Exact reproduction of the following data is required.
***** Recorded information *****
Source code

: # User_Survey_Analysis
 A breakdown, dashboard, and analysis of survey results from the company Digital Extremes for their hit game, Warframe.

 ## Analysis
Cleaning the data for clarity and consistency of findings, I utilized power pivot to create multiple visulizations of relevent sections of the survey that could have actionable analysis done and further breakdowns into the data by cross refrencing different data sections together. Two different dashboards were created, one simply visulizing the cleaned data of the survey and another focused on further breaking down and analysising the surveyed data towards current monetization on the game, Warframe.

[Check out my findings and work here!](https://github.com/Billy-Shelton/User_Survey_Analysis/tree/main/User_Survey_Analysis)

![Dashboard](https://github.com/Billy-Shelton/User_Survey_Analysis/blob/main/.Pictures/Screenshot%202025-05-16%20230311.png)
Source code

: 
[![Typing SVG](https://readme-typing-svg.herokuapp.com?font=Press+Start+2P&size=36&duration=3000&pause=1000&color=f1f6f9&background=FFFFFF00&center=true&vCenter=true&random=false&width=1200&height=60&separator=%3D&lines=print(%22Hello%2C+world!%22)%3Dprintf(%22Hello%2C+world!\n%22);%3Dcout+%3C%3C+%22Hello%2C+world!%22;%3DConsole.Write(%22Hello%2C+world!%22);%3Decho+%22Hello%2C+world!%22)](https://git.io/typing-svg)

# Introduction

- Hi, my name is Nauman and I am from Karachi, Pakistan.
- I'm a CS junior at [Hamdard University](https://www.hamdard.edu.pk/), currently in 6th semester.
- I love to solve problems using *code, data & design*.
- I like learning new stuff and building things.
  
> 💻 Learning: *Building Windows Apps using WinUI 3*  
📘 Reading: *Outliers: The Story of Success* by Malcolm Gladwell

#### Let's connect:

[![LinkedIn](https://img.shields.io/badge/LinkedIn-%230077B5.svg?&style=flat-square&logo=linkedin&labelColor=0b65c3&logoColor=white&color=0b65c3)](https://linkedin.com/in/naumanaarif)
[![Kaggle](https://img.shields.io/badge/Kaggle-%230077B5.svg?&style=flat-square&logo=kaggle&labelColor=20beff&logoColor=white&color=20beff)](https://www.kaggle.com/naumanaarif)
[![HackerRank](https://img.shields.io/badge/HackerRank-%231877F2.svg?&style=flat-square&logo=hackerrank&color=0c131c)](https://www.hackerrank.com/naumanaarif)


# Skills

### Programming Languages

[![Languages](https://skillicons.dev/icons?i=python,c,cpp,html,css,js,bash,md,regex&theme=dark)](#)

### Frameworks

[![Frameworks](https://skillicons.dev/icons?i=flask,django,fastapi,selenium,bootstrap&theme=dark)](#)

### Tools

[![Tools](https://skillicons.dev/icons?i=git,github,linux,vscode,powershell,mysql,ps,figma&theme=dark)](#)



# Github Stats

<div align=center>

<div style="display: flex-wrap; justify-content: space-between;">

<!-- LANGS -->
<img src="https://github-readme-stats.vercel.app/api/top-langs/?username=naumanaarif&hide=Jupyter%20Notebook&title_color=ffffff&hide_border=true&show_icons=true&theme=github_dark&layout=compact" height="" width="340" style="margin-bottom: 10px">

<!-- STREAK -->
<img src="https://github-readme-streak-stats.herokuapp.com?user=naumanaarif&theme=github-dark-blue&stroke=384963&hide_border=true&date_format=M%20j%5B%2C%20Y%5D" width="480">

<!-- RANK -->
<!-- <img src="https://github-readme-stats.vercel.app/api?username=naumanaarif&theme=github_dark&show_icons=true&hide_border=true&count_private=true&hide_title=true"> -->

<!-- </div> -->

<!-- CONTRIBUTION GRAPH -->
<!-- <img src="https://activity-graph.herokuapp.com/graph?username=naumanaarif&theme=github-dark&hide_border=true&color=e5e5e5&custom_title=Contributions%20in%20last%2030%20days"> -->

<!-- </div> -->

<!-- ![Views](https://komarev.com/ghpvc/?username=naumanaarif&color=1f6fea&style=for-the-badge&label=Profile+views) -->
*****
Output for this exercise:
Source code

: # User_Survey_Analysis
 A breakdown, dashboard, and analysis of survey results from the company Digital Extremes for their hit game, Warframe.

 ## Analysis
Cleaning the data for clarity and consistency of findings, I utilized power pivot to create multiple visulizations of relevent sections of the survey that could have actionable analysis done and further breakdowns into the data by cross refrencing different data sections together. Two different dashboards were created, one simply visulizing the cleaned data of the survey and another focused on further breaking down and analysising the surveyed data towards current monetization on the game, Warframe.

[Check out my findings and work here!](https://github.com/Billy-Shelton/User_Survey_Analysis/tree/main/User_Survey_Analysis)

![Dashboard](https://github.com/Billy-Shelton/User_Survey_Analysis/blob/main/.Pictures/Screenshot%202025-05-16%20230311.png)
Source code

: 
[![Typing SVG](https://readme-typing-svg.herokuapp.com?font=Press+Start+2P&size=36&duration=3000&pause=1000&color=f1f6f9&background=FFFFFF00&center=true&vCenter=true&random=false&width=1200&height=60&separator=%3D&lines=print(%22Hello%2C+world!%22)%3Dprintf(%22Hello%2C+world!\n%22);%3Dcout+%3C%3C+%22Hello%2C+world!%22;%3DConsole.Write(%22Hello%2C+world!%22);%3Decho+%22Hello%2C+world!%22)](https://git.io/typing-svg)

# Introduction

- Hi, my name is Nauman and I am from Karachi, Pakistan.
- I'm a CS junior at [Hamdard University](https://www.hamdard.edu.pk/), currently in 6th semester.
- I love to solve problems using *code, data & design*.
- I like learning new stuff and building things.
  
> 💻 Learning: *Building Windows Apps using WinUI 3*  
📘 Reading: *Outliers: The Story of Success* by Malcolm Gladwell

#### Let's connect:

[![LinkedIn](https://img.shields.io/badge/LinkedIn-%230077B5.svg?&style=flat-square&logo=linkedin&labelColor=0b65c3&logoColor=white&color=0b65c3)](https://linkedin.com/in/naumanaarif)
[![Kaggle](https://img.shields.io/badge/Kaggle-%230077B5.svg?&style=flat-square&logo=kaggle&labelColor=20beff&logoColor=white&color=20beff)](https://www.kaggle.com/naumanaarif)
[![HackerRank](https://img.shields.io/badge/HackerRank-%231877F2.svg?&style=flat-square&logo=hackerrank&color=0c131c)](https://www.hackerrank.com/naumanaarif)


# Skills

### Programming Languages

[![Languages](https://skillicons.dev/icons?i=python,c,cpp,html,css,js,bash,md,regex&theme=dark)](#)

### Frameworks

[![Frameworks](https://skillicons.dev/icons?i=flask,django,fastapi,selenium,bootstrap&theme=dark)](#)

### Tools

[![Tools](https://skillicons.dev/icons?i=git,github,linux,vscode,powershell,mysql,ps,figma&theme=dark)](#)



# Github Stats

<div align=center>

<div style="display: flex-wrap; justify-content: space-between;">

<!-- LANGS -->
<img src="https://github-readme-stats.vercel.app/api/top-langs/?username=naumanaarif&hide=Jupyter%20Notebook&title_color=ffffff&hide_border=true&show_icons=true&theme=github_dark&layout=compact" height="" width="340" style="margin-bottom: 10px">

<!-- STREAK -->
<img src="https://github-readme-streak-stats.herokuapp.com?user=naumanaarif&theme=github-dark-blue&stroke=384963&hide_border=true&date_format=M%20j%5B%2C%20Y%5D" width="480">

<!-- RANK -->
<!-- <img src="https://github-readme-stats.vercel.app/api?username=naumanaarif&theme=github_dark&show_icons=true&hide_border=true&count_private=true&hide_title=true"> -->

<!-- </div> -->

<!-- CONTRIBUTION GRAPH -->
<!-- <img src="https://activity-graph.herokuapp.com/graph?username=naumanaarif&theme=github-dark&hide_border=true&color=e5e5e5&custom_title=Contributions%20in%20last%2030%20days"> -->

<!-- </div> -->

<!-- ![Views](https://komarev.com/ghpvc/?username=naumanaarif&color=1f6fea&style=for-the-badge&label=Profile+views) -->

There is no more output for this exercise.